Die letzte Geschichte ist wohl die schönste. Darin erzählt Frieder von der Liebe zu den Frauen und wie schwer er es damit hat. Dass er feste Beziehungen erlebte und sich, nach den rauschhaften Anfangsphasen, doch immer wieder nur vereinnahmt und zum Hauslöffel degradiert gefühlt hätte. Da suchte Frieder lieber das Weite. „Love-Sharing“ betreibt der Hamburger Schriftsteller nun, mit vier Liebhaberinnen gleichzeitig, sorgfältigen Terminabsprachen – und mit Erfolg.

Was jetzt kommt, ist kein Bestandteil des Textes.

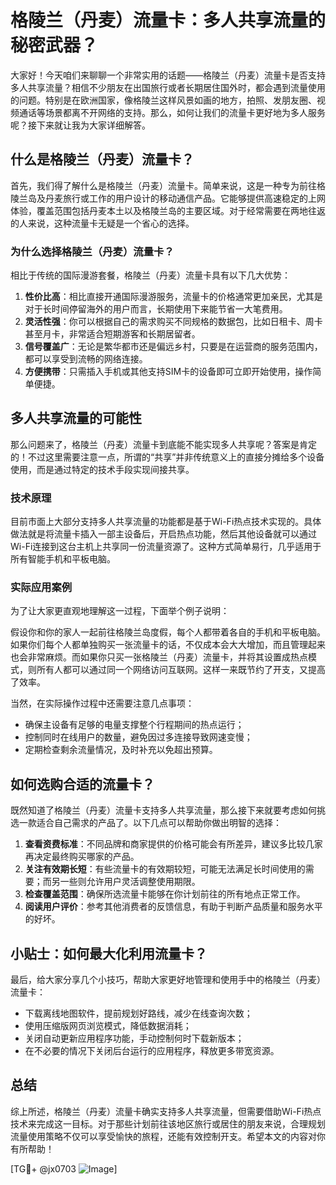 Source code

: # 格陵兰（丹麦）流量卡：多人共享流量的秘密武器？

大家好！今天咱们来聊聊一个非常实用的话题——格陵兰（丹麦）流量卡是否支持多人共享流量？相信不少朋友在出国旅行或者长期居住国外时，都会遇到流量使用的问题。特别是在欧洲国家，像格陵兰这样风景如画的地方，拍照、发朋友圈、视频通话等场景都离不开网络的支持。那么，如何让我们的流量卡更好地为多人服务呢？接下来就让我为大家详细解答。

## 什么是格陵兰（丹麦）流量卡？

首先，我们得了解什么是格陵兰（丹麦）流量卡。简单来说，这是一种专为前往格陵兰岛及丹麦旅行或工作的用户设计的移动通信产品。它能够提供高速稳定的上网体验，覆盖范围包括丹麦本土以及格陵兰岛的主要区域。对于经常需要在两地往返的人来说，这种流量卡无疑是一个省心的选择。

### 为什么选择格陵兰（丹麦）流量卡？

相比于传统的国际漫游套餐，格陵兰（丹麦）流量卡具有以下几大优势：

1. **性价比高**：相比直接开通国际漫游服务，流量卡的价格通常更加亲民，尤其是对于长时间停留海外的用户而言，长期使用下来能节省一大笔费用。
2. **灵活性强**：你可以根据自己的需求购买不同规格的数据包，比如日租卡、周卡甚至月卡，非常适合短期游客和长期居留者。
3. **信号覆盖广**：无论是繁华都市还是偏远乡村，只要是在运营商的服务范围内，都可以享受到流畅的网络连接。
4. **方便携带**：只需插入手机或其他支持SIM卡的设备即可立即开始使用，操作简单便捷。

## 多人共享流量的可能性

那么问题来了，格陵兰（丹麦）流量卡到底能不能实现多人共享呢？答案是肯定的！不过这里需要注意一点，所谓的“共享”并非传统意义上的直接分摊给多个设备使用，而是通过特定的技术手段实现间接共享。

### 技术原理

目前市面上大部分支持多人共享流量的功能都是基于Wi-Fi热点技术实现的。具体做法就是将流量卡插入一部主设备后，开启热点功能，然后其他设备就可以通过Wi-Fi连接到这台主机上共享同一份流量资源了。这种方式简单易行，几乎适用于所有智能手机和平板电脑。

### 实际应用案例

为了让大家更直观地理解这一过程，下面举个例子说明：

假设你和你的家人一起前往格陵兰岛度假，每个人都带着各自的手机和平板电脑。如果你们每个人都单独购买一张流量卡的话，不仅成本会大大增加，而且管理起来也会非常麻烦。而如果你只买一张格陵兰（丹麦）流量卡，并将其设置成热点模式，则所有人都可以通过同一个网络访问互联网。这样一来既节约了开支，又提高了效率。

当然，在实际操作过程中还需要注意几点事项：

- 确保主设备有足够的电量支撑整个行程期间的热点运行；
- 控制同时在线用户的数量，避免因过多连接导致网速变慢；
- 定期检查剩余流量情况，及时补充以免超出预算。

## 如何选购合适的流量卡？

既然知道了格陵兰（丹麦）流量卡支持多人共享流量，那么接下来就要考虑如何挑选一款适合自己需求的产品了。以下几点可以帮助你做出明智的选择：

1. **查看资费标准**：不同品牌和商家提供的价格可能会有所差异，建议多比较几家再决定最终购买哪家的产品。
2. **关注有效期长短**：有些流量卡的有效期较短，可能无法满足长时间使用的需要；而另一些则允许用户灵活调整使用期限。
3. **检查覆盖范围**：确保所选流量卡能够在你计划前往的所有地点正常工作。
4. **阅读用户评价**：参考其他消费者的反馈信息，有助于判断产品质量和服务水平的好坏。

## 小贴士：如何最大化利用流量卡？

最后，给大家分享几个小技巧，帮助大家更好地管理和使用手中的格陵兰（丹麦）流量卡：

- 下载离线地图软件，提前规划好路线，减少在线查询次数；
- 使用压缩版网页浏览模式，降低数据消耗；
- 关闭自动更新应用程序功能，手动控制何时下载新版本；
- 在不必要的情况下关闭后台运行的应用程序，释放更多带宽资源。

## 总结

综上所述，格陵兰（丹麦）流量卡确实支持多人共享流量，但需要借助Wi-Fi热点技术来完成这一目标。对于那些计划前往该地区旅行或居住的朋友来说，合理规划流量使用策略不仅可以享受愉快的旅程，还能有效控制开支。希望本文的内容对你有所帮助！

[TG💪+ @jx0703 ![Image](https://github.com/user-attachments/assets/dbca1d08-cadb-493c-b0ec-ad6f7a83f270)]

Frieders Geschichte ist eines der zahlreichen Selbstzeugnisse, die die Berliner Journalistin Simone Schmollack in ihrem Buch „Ich will Leidenschaft“ zusammenstellte. Schmollack interviewte Personen im Alter zwischen dreißig und vierzig Jahren, die ein Liebesleben jenseits der gängigen Beziehungsmodelle Ehe und feste Partnerschaft führen: „Heute sind die Bindungsformen vielfältiger als noch vor sechzig Jahren“, meint die Autorin bei einem Gespräch am Telefon, „man liest ja oft, die Ehe hätte ausgedient. Aber wie sieht das Andere nun aus? Das wollte ich zeigen.“

Herausgekommen sind dabei unterhaltsame Intimbekenntnisse zum ewigen Thema. Die „Geschichten von Dreißigjährigen über Lust und Liebe“ geben Auskunft über die Enge der Zweisamkeit und einer – im öffentlichen Bewusstsein immer noch bindenden – Moral. Und auch darüber, wie diese Enge aufgebrochen oder umgangen wird. Wie Menschen ihre Lust auf mehrere Partner verteilen, Sexbindungen knüpfen, als Jäger und Sammler unterwegs sind, ältere, jüngere Menschen oder bisexuell lieben, ohne Sex leben oder auch nur in getrennten Wohnungen, um sich nicht eines Tages zu erschießen.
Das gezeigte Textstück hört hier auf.